Angela Craig, 43, was a mother of six children who friends and family say was devoted to her family. She was the youngest of 10 siblings herself and a member of The Church of Jesus Christ of Latter-day Saints. Described as organized and dependable, she had taken over her mother’s role as the genealogist for her birth family, an important role in their faith. Her older brother Mark Pray said she had been “happy and positive” since she was a child. But her sister Toni Kofoed testified that her sister had confided in her about struggles she was having in her marriage. However, pushing back against defense suggestions that her sister may have killed herself, Kofoed said her sister had a “broken heart” but not a “broken mind.”
Angela Craig died in 2023 during her third trip to the hospital in a little over a week. Toxicology tests later determined she died of poisoning from cyanide and tetrahydrozoline, an ingredient found in over-the-counter eye drops. Early on, James Craig had purchased a variety of poisons before his wife’s death and had put some in the protein shakes he made for her, according to police. During the trial, prosecutors alleged that he also gave her a dose of cyanide as she lay in her hospital bed on March 15, 2023, as doctors tried to figure out what was ailing her. She was declared brain dead soon afterward and never recovered.
In a notes file later found on James Craig’s phone by police, he said Angela Craig had asked him to help kill her with poison when he asked for a divorce after having affairs. In the document, which was labeled “timeline,” Craig said that he had eventually agreed to purchase and prepare poisons for her to take, but not administer them. Craig said that he had put cyanide in some of the antibiotic capsules she had been taking and also prepared a syringe containing cyanide.
According to his timeline, Craig wrote that just before she had to go to the hospital on March 15, 2023, she must have ingested a mixture containing the tetrahydrozoline, the eye drop ingredient, because she became lethargic and weak, before then taking the antibiotic laced with cyanide that he said he prepared for her. Mark Pray, who was visiting to help the Craig family because of his sister’s mysterious illness, testified that he gave Angela Craig the capsules after being instructed to do so by James Craig, who was not at home. Pray said his sister bent over and couldn’t hold herself up after taking the medicine. He and his wife then took her to the hospital.
The lead investigator, Detective Bobbi Olson, testified that James Craig’s timeline account differed from statements he had made to others about what had happened, including accusing Angela Craig of setting him up to make it look like he had killed her.

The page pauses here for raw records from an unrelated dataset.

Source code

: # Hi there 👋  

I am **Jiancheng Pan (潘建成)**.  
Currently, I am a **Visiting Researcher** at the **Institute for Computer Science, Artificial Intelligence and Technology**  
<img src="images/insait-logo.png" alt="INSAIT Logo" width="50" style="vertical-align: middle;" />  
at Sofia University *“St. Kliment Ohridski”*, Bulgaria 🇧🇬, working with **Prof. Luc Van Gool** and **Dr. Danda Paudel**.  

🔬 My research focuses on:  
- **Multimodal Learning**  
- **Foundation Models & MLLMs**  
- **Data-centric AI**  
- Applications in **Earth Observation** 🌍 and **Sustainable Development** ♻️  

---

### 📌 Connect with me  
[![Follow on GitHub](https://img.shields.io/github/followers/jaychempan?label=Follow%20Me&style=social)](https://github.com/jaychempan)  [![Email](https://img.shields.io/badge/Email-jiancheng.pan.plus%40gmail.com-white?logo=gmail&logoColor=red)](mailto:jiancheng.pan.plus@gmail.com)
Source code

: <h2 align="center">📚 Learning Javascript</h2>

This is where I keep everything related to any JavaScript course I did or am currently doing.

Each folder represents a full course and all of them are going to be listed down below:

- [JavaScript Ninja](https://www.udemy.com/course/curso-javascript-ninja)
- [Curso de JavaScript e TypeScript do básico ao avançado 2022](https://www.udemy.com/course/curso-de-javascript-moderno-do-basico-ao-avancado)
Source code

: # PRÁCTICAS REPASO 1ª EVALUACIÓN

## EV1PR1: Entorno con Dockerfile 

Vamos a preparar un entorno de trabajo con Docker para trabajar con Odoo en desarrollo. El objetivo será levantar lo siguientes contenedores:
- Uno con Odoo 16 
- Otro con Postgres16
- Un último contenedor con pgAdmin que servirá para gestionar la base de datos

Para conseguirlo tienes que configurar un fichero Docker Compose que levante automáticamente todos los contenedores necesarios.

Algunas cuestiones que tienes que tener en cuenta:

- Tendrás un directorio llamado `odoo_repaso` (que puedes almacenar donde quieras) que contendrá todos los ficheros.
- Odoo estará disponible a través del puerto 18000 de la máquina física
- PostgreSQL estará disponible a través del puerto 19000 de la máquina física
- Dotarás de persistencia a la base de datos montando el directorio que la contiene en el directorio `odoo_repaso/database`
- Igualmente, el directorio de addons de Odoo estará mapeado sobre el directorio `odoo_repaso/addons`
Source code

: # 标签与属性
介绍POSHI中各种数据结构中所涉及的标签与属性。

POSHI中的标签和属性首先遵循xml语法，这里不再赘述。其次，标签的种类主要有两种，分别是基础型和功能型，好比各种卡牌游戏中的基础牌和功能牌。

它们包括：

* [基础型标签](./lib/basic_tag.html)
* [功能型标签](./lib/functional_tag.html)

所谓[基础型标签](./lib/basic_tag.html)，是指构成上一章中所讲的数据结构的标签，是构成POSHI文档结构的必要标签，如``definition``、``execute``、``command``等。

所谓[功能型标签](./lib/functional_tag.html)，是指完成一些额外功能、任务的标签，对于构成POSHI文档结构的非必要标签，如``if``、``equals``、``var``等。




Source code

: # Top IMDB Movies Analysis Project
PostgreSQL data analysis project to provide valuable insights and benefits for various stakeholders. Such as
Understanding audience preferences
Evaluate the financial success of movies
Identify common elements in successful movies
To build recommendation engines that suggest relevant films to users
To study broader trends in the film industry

Craig is also charged with trying to hire a fellow jail inmate to kill Olson.
The defense argues that the evidence doesn’t show that James Craig poisoned and killed his wife and have seemed to suggest that Angela Craig may have taken her own life. They introduced into evidence Angela Craig’s journal in which she talks about the struggles in their marriage in previous years and her husband’s infidelity. In one entry she wrote, “He doesn’t love me and I don’t blame him.” The journal ended in 2018 and did not include any mentions of suicide, Olson said.
In opening statements, one of Craig’s attorneys, Ashley Whitham, repeatedly described Angela Craig as “broken,” partly by Craig’s infidelity and her desire to stay married, since they were part of The Church of Jesus Christ of Latter-day Saints.